As a not super techy person, can someone more informed please point me to something that accurately explains the difference between ethical and non-ethical "AI"? Like, I know that technically an email spam filter is "ai" but not problematic (afaik), but llms are psychologically and environmentally disastrous. Can someone share an article or something that explains the differences in the factors and mechanisms here clearly for non techy people?
#ai #askfedi #tech
@ArcMother
What ethical #ai is, starts with the right definitions. An e-mail spamfilter usually works by combining 'rules' based and some 'machine learning' based weighing and filtering. Pretty straightforward and usually very reliable.
1/
@ArcMother
What people call 'artificial intelligence' today is basically just 'machine learning' like we have been using the last 25 years or so, with the key difference being we gave it considerably more resources to do its thing. It became more convincing by accurately mimicking human output, however it can also seriously go off the rails and make things up in a very convincing way. Therefore the lack of reliability of #ai is a serious shortcoming.
2/

@ArcMother
You just can't be sure how 'helpful' #ai will be for you today. That in itself is an ethical problem if you ask me.

This is however not the only ethical dilemma. Another extremely important issue is the training data and where it comes from. Every ai-companie has basically scraped the entire internet. Everything they could find, books news articles, social media posts, you name it. It was downloaded and used to train ai-models.

This raises the question of copyright and licensing.
3/

@ArcMother
Until not too long ago training #ai was considered academic research. Gaining knowledge to benefit humanity. The question is where academic research ends and where commercial applications start. When one flows into the other one is fencing creative works.

Using a creative work to train ai without prior permission is what I consider unethical. There can be a case of fair use, for academic research, to quote a work or critique it, these are all fair usage of protected creative work.
4/

@ArcMother
The key difference between 'machine learning' and 'artificial intelligence' is that it got allocated considerably more resources to do its thing.

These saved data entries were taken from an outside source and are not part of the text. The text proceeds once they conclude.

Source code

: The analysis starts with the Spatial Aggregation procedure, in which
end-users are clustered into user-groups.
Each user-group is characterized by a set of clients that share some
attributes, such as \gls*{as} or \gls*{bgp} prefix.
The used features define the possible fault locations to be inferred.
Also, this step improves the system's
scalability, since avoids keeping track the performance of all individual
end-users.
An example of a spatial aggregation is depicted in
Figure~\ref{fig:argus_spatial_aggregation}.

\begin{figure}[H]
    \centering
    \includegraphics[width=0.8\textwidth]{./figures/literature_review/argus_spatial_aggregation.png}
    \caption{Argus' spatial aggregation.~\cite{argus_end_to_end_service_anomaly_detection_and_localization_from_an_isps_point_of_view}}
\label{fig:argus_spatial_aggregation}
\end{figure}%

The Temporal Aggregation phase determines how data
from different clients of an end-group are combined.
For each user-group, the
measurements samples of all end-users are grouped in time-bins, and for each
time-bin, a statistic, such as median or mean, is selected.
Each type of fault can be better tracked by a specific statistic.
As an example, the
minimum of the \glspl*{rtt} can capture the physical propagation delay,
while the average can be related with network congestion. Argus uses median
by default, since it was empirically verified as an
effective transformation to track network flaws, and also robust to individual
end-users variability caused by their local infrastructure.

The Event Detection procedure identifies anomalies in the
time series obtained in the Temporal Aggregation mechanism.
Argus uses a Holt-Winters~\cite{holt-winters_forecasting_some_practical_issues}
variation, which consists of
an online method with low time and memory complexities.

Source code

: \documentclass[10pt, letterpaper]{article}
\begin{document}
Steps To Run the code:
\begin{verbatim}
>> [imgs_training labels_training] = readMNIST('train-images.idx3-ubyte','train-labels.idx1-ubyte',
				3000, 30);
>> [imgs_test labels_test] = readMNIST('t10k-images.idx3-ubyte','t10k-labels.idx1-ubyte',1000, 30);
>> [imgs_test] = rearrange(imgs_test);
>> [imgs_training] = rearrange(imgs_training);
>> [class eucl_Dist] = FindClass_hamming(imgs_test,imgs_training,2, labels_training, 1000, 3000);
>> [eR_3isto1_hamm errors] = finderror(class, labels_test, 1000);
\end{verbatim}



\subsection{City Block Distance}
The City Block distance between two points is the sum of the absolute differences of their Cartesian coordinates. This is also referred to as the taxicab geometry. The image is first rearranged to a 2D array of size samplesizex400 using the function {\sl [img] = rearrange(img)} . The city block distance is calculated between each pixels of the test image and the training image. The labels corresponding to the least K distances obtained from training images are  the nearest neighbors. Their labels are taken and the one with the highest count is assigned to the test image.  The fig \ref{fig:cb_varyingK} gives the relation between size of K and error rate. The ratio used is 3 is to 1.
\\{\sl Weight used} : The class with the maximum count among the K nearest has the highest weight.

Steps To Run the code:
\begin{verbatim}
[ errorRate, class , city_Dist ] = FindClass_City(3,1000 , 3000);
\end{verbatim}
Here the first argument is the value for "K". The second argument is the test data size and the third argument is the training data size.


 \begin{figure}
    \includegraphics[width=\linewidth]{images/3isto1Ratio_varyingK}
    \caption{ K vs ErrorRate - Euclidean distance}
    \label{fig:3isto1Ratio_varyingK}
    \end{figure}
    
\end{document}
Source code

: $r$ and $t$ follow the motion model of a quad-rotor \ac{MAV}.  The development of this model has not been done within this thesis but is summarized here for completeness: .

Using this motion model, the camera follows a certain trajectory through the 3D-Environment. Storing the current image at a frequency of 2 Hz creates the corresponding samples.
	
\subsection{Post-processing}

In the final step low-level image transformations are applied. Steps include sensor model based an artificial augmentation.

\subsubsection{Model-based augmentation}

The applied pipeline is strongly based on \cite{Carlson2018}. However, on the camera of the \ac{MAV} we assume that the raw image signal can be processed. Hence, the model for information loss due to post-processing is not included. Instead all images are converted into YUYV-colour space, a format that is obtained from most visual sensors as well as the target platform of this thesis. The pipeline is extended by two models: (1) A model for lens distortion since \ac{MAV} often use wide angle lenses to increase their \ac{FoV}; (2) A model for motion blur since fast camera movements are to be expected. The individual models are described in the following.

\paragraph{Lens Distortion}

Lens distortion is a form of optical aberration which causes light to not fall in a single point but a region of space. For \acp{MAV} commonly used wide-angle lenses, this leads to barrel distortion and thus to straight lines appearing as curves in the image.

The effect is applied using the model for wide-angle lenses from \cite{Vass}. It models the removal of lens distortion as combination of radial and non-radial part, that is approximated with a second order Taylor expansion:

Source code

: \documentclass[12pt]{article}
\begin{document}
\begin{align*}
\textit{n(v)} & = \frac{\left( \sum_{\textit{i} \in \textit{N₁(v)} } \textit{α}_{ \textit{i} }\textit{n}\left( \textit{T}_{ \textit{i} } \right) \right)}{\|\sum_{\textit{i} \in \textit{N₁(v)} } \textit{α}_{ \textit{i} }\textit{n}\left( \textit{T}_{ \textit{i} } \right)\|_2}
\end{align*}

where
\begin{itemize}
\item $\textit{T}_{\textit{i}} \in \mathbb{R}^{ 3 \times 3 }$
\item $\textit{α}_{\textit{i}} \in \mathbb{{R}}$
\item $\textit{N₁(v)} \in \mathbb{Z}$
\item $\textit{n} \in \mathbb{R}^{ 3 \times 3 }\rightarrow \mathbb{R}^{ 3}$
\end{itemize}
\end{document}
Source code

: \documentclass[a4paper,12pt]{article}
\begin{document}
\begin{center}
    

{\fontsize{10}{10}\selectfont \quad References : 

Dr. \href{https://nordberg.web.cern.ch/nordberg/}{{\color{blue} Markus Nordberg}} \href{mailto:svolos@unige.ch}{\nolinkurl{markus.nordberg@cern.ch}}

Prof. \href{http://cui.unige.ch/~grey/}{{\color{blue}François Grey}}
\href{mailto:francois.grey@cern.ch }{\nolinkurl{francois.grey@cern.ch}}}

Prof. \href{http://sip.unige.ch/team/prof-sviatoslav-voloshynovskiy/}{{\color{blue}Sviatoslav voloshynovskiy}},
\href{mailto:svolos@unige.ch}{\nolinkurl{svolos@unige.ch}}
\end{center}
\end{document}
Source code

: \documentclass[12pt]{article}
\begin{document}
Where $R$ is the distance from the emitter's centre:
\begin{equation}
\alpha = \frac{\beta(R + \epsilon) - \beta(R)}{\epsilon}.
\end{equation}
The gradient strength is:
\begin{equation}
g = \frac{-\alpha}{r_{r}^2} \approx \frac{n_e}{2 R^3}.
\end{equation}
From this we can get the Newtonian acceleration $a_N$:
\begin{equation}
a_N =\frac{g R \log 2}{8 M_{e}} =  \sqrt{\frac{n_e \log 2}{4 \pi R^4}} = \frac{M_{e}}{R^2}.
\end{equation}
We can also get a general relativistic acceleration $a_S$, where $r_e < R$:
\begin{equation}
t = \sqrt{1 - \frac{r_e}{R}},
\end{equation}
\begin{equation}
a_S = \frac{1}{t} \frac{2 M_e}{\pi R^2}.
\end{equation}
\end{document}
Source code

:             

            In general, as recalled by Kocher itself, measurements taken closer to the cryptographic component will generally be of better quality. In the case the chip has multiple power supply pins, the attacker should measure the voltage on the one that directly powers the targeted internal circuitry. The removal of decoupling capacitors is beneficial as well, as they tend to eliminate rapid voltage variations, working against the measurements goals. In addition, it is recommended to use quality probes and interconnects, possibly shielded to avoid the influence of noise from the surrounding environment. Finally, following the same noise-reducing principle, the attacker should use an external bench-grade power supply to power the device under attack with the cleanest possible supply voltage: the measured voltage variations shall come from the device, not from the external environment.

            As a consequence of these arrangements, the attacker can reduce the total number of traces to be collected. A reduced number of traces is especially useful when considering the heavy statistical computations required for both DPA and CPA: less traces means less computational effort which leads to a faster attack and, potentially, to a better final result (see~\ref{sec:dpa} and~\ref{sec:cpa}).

Resources being, computer hardware, energy in the form of electricity and water of drinking quality to supply the needed cooling.

An #ai data center needs a ton of electrical energy and water to function. These have to come from somewhere and the infrastructure needs to be able to deliver these resources without impacting other users.
5/

@ArcMother
It stands out that other users do get impacted, in some places more serious than in others. Creating societal problems, utility bills going up and shortage of resources. Development of #ai data centers have serious real life consequences for people. Raising ethical questions.
6/
@ArcMother
Scraping the internet is as old as the first internet search engines. It's common for Bing, DuckDuckGo, Google and others to pass by a webserver and request pages. Index the content and in return they forward visitors. Actual people who see your website and any advertising you might have on it. Ads pay the bills for writing content and costs for hosting the server, data, maintenance, software licenses and more.
7/

@ArcMother
Things become problematic when companies value your content but don't forward any actual visitors back to your website. Instead they show your creative work and you don't receive a penny in return. No more visitors are being forwarded to your site. Advertisers ask themselves why they are advertising on your site when fewer and fewer people see their ads.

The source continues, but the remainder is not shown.